Selbst die kleinsten Gäste der Station halten aufgeregt den Atem an, wenn Seehund Nick seine Aufgaben löst. Frederike lässt die Kids ganz nah an die Robbe heran, erklärt ihnen Fell und Flossen, Maul, Nase, Augen und Barthaare, in Forschersprache «Vibrissen» genannt. Mit diesen ertastet die Robbe sogar die «Spur» - die Wasserwirbel - anderer Meeresbewohner und erkennt so etwa die Richtung eines Heringsschwarms im Meer, erklärt Frau Hanke. Zugleich minimieren die Barthaare dank ihrer Wellenform den Widerstand des Wassers und könnten damit als Vorbild für die Gestaltung von Buhnen oder Brücken dienen, meinen die Forscher.

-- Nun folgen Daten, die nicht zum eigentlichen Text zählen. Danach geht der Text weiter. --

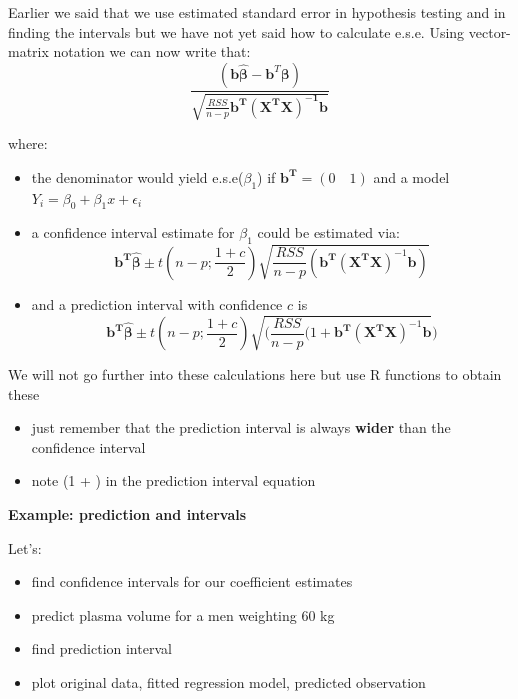 \documentclass[
]{book}
\providecommand{\tightlist}{%
  \setlength{\itemsep}{0pt}\setlength{\parskip}{0pt}}
\theoremstyle{definition}
\theoremstyle{definition}
\theoremstyle{definition}
\theoremstyle{remark}
\begin{document}
Earlier we said that we use estimated standard error in hypothesis testing and in finding the intervals but we have not yet said how to calculate e.s.e. Using vector-matrix notation we can now write that:
\[\frac{(\mathbf{b}\hat{{\boldsymbol\beta}}-\mathbf{b}^T\boldsymbol\beta)}{\sqrt{\frac{RSS}{n-p}\mathbf{b^T(X^TX)^{-1}b}}}\]

where:

\begin{itemize}
\item
  the denominator would yield e.s.e(\(\beta_1\)) if \(\mathbf{b^T}=(0 \quad 1)\) and a model \(Y_i = \beta_0 + \beta_1x + \epsilon_i\)
\item
  a confidence interval estimate for \(\beta_1\) could be estimated via:
  \[\mathbf{b^T}\hat{\boldsymbol\beta} \pm t(n-p; \frac{1+c}{2})\sqrt{\frac{RSS}{n-p}(\mathbf{b^T}(\mathbf{X^T}\mathbf{X})^{-1}\mathbf{b})}\]
\item
  and a prediction interval with confidence \(c\) is
  \[\mathbf{b^T}\hat{\boldsymbol\beta} \pm t(n-p; \frac{1+c}{2})\sqrt{(\frac{RSS}{n-p}(1+\mathbf{b^T}(\mathbf{X^T}\mathbf{X})^{-1}\mathbf{b}})\]
\end{itemize}

We will not go further into these calculations here but use R functions to obtain these

\begin{itemize}
\tightlist
\item
  just remember that the prediction interval is always \textbf{wider} than the confidence interval
\item
  note (1 + ) in the prediction interval equation
\end{itemize}

\textbf{Example: prediction and intervals}

Let's:

\begin{itemize}
\tightlist
\item
  find confidence intervals for our coefficient estimates
\item
  predict plasma volume for a men weighting 60 kg
\item
  find prediction interval
\item
  plot original data, fitted regression model, predicted observation
\end{itemize}
\end{document}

Verständnis zu wecken für die Arbeit der Grundlagenforschung sowie Wissensvermittlung - so umreißt Frederike Hanke ihre Motivation für Touristenführungen. Zugleich bringen die Besucher der Robbenstation, die unter anderem von der Deutschen Forschungsgemeinschaft gesponsert wird, mit ihrem Eintrittsgeld auch Einnahmen für die Wissenschaft. Dafür kommen die Urlauber nicht nur hautnah an die possierlichen Wildtiere heran und tauchen direkt ins Leben der Meeresforscher ein. Ganz Wagemutige dürfen sogar mit den Robben schwimmen gehen.